ACTIVITY: Every line in the records below that holds "ldesign" must be identified and copied.

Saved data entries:

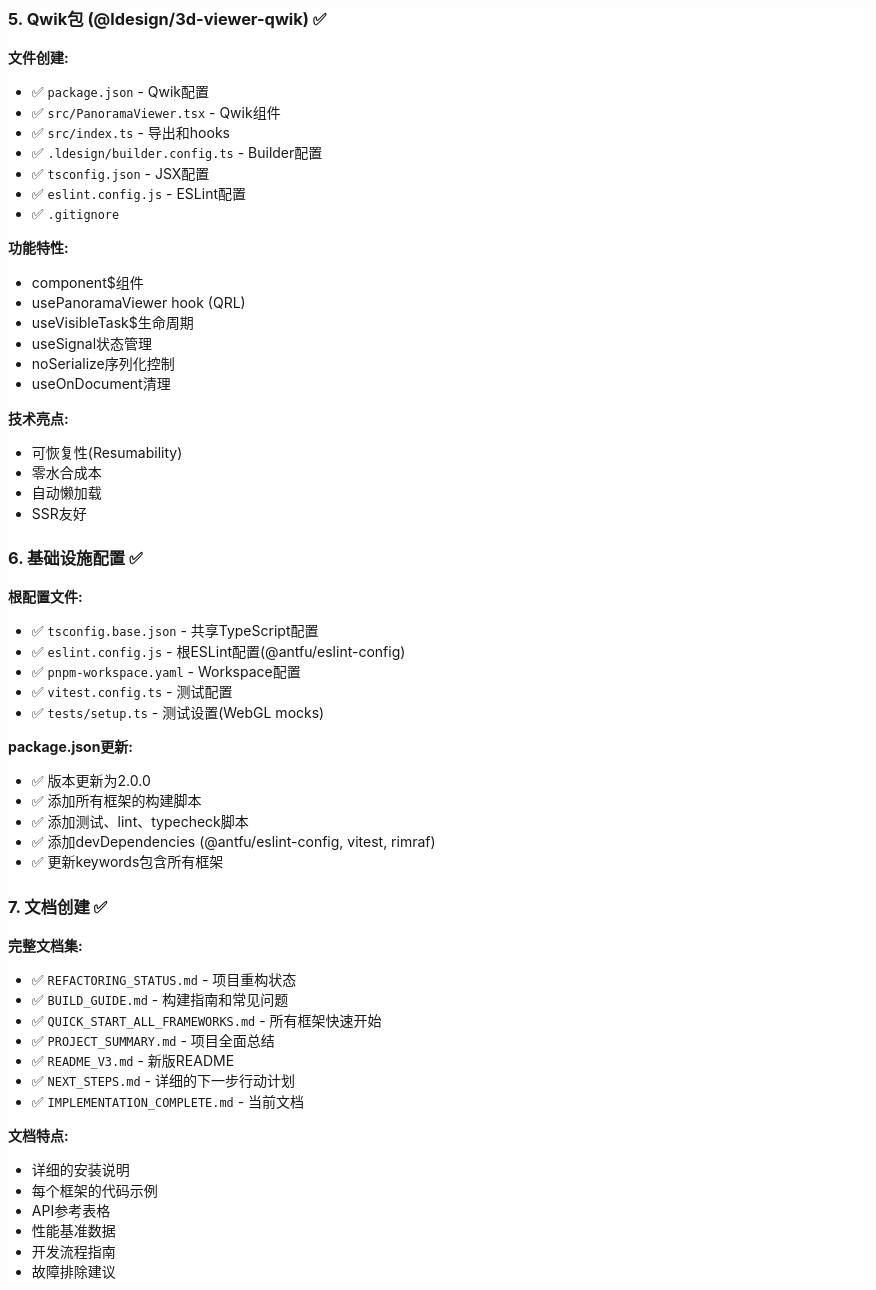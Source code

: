 ### 5. Qwik包 (@ldesign/3d-viewer-qwik) ✅

**文件创建:**
- ✅ `package.json` - Qwik配置
- ✅ `src/PanoramaViewer.tsx` - Qwik组件
- ✅ `src/index.ts` - 导出和hooks
- ✅ `.ldesign/builder.config.ts` - Builder配置  
- ✅ `tsconfig.json` - JSX配置
- ✅ `eslint.config.js` - ESLint配置
- ✅ `.gitignore`

**功能特性:**
- component$组件
- usePanoramaViewer hook (QRL)
- useVisibleTask$生命周期
- useSignal状态管理
- noSerialize序列化控制
- useOnDocument清理

**技术亮点:**
- 可恢复性(Resumability)
- 零水合成本
- 自动懒加载
- SSR友好

### 6. 基础设施配置 ✅

**根配置文件:**
- ✅ `tsconfig.base.json` - 共享TypeScript配置
- ✅ `eslint.config.js` - 根ESLint配置(@antfu/eslint-config)
- ✅ `pnpm-workspace.yaml` - Workspace配置
- ✅ `vitest.config.ts` - 测试配置
- ✅ `tests/setup.ts` - 测试设置(WebGL mocks)

**package.json更新:**
- ✅ 版本更新为2.0.0
- ✅ 添加所有框架的构建脚本
- ✅ 添加测试、lint、typecheck脚本
- ✅ 添加devDependencies (@antfu/eslint-config, vitest, rimraf)
- ✅ 更新keywords包含所有框架

### 7. 文档创建 ✅

**完整文档集:**
- ✅ `REFACTORING_STATUS.md` - 项目重构状态
- ✅ `BUILD_GUIDE.md` - 构建指南和常见问题
- ✅ `QUICK_START_ALL_FRAMEWORKS.md` - 所有框架快速开始
- ✅ `PROJECT_SUMMARY.md` - 项目全面总结
- ✅ `README_V3.md` - 新版README
- ✅ `NEXT_STEPS.md` - 详细的下一步行动计划
- ✅ `IMPLEMENTATION_COMPLETE.md` - 当前文档

**文档特点:**
- 详细的安装说明
- 每个框架的代码示例
- API参考表格
- 性能基准数据
- 开发流程指南
- 故障排除建议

TASK RESPONSE:
: ### 5. Qwik包 (@ldesign/3d-viewer-qwik) ✅
- ✅ `.ldesign/builder.config.ts` - Builder配置  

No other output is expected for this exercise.